#### Working data

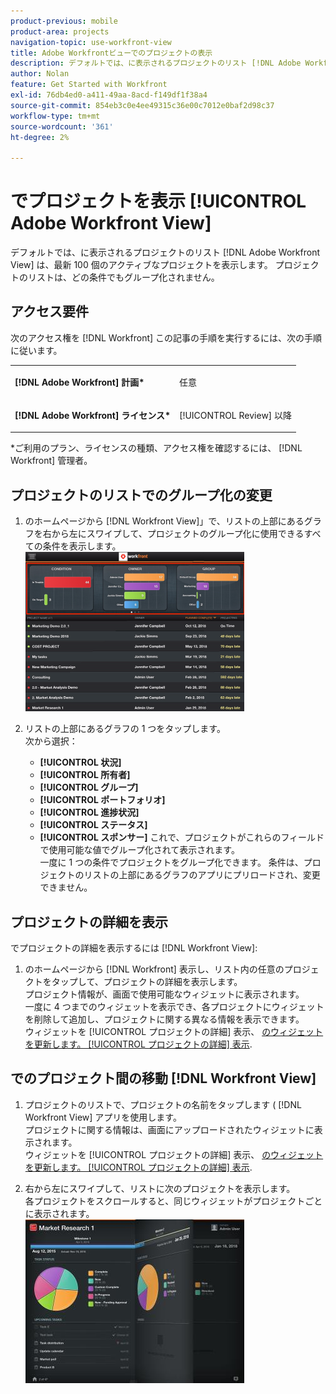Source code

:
 ```yaml
---
product-previous: mobile
product-area: projects
navigation-topic: use-workfront-view
title: Adobe Workfrontビューでのプロジェクトの表示
description: デフォルトでは、に表示されるプロジェクトのリスト [!DNL Adobe Workfront] [ 表示 ] には、最近 100 個のアクティブなプロジェクトが表示されます。 プロジェクトのリストは、どの条件でもグループ化されません。
author: Nolan
feature: Get Started with Workfront
exl-id: 76db4ed0-a411-49aa-8acd-f149df1f38a4
source-git-commit: 854eb3c0e4ee49315c36e00c7012e0baf2d98c37
workflow-type: tm+mt
source-wordcount: '361'
ht-degree: 2%

---
```


# でプロジェクトを表示 [!UICONTROL Adobe Workfront View]

デフォルトでは、に表示されるプロジェクトのリスト [!DNL Adobe Workfront View] は、最新 100 個のアクティブなプロジェクトを表示します。 プロジェクトのリストは、どの条件でもグループ化されません。

## アクセス要件

次のアクセス権を [!DNL Workfront] この記事の手順を実行するには、次の手順に従います。

<table style="table-layout:auto"> 
 <col> 
 </col> 
 <col> 
 </col> 
 <tbody> 
  <tr> 
   <td role="rowheader"><strong>[!DNL Adobe Workfront] 計画*</strong></td> 
   <td> <p>任意</p> </td> 
  </tr> 
  <tr> 
   <td role="rowheader"><strong>[!DNL Adobe Workfront] ライセンス*</strong></td> 
   <td> <p>[!UICONTROL Review] 以降</p> </td> 
  </tr> 
 </tbody> 
</table>

&#42;ご利用のプラン、ライセンスの種類、アクセス権を確認するには、 [!DNL Workfront] 管理者。

## プロジェクトのリストでのグループ化の変更

1. のホームページから [!DNL Workfront View]」で、リストの上部にあるグラフを右から左にスワイプして、プロジェクトのグループ化に使用できるすべての条件を表示します。\
   ![[!DNL workfront_view_project_groupings_Adobe].png](assets/workfront-view-project-groupings-adobe-350x255.png)

1. リストの上部にあるグラフの 1 つをタップします。\
   次から選択：

   * **[!UICONTROL 状況]**
   * **[!UICONTROL 所有者]**
   * **[!UICONTROL グループ]**
   * **[!UICONTROL ポートフォリオ]**
   * **[!UICONTROL 進捗状況]**
   * **[!UICONTROL ステータス]**
   * **[!UICONTROL スポンサー]**
これで、プロジェクトがこれらのフィールドで使用可能な値でグループ化されて表示されます。
\
      一度に 1 つの条件でプロジェクトをグループ化できます。 条件は、プロジェクトのリストの上部にあるグラフのアプリにプリロードされ、変更できません。

## プロジェクトの詳細を表示

でプロジェクトの詳細を表示するには [!DNL Workfront View]:

1. のホームページから [!DNL Workfront] 表示し、リスト内の任意のプロジェクトをタップして、プロジェクトの詳細を表示します。\
   プロジェクト情報が、画面で使用可能なウィジェットに表示されます。\
   一度に 4 つまでのウィジェットを表示でき、各プロジェクトにウィジェットを削除して追加し、プロジェクトに関する異なる情報を表示できます。\
   ウィジェットを [!UICONTROL プロジェクトの詳細] 表示、 [のウィジェットを更新します。 [!UICONTROL プロジェクトの詳細] 表示](../../../workfront-basics/mobile-apps/using-workfront-view/update-widgets-in-workfront-view.md).

## でのプロジェクト間の移動 [!DNL Workfront View]

1. プロジェクトのリストで、プロジェクトの名前をタップします ( [!DNL Workfront View] アプリを使用します。\
   プロジェクトに関する情報は、画面にアップロードされたウィジェットに表示されます。\
   ウィジェットを [!UICONTROL プロジェクトの詳細] 表示、 [のウィジェットを更新します。 [!UICONTROL プロジェクトの詳細] 表示](../../../workfront-basics/mobile-apps/using-workfront-view/update-widgets-in-workfront-view.md).

1. 右から左にスワイプして、リストに次のプロジェクトを表示します。\
   各プロジェクトをスクロールすると、同じウィジェットがプロジェクトごとに表示されます。\
   ![Image-1__6__copy.jpg](assets/image-1--6--copy-350x262.jpg) 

########

> Task statement:
Determine which lines above include the word "product", and report those lines in full.

> Solution below:
product-previous: mobile
product-area: projects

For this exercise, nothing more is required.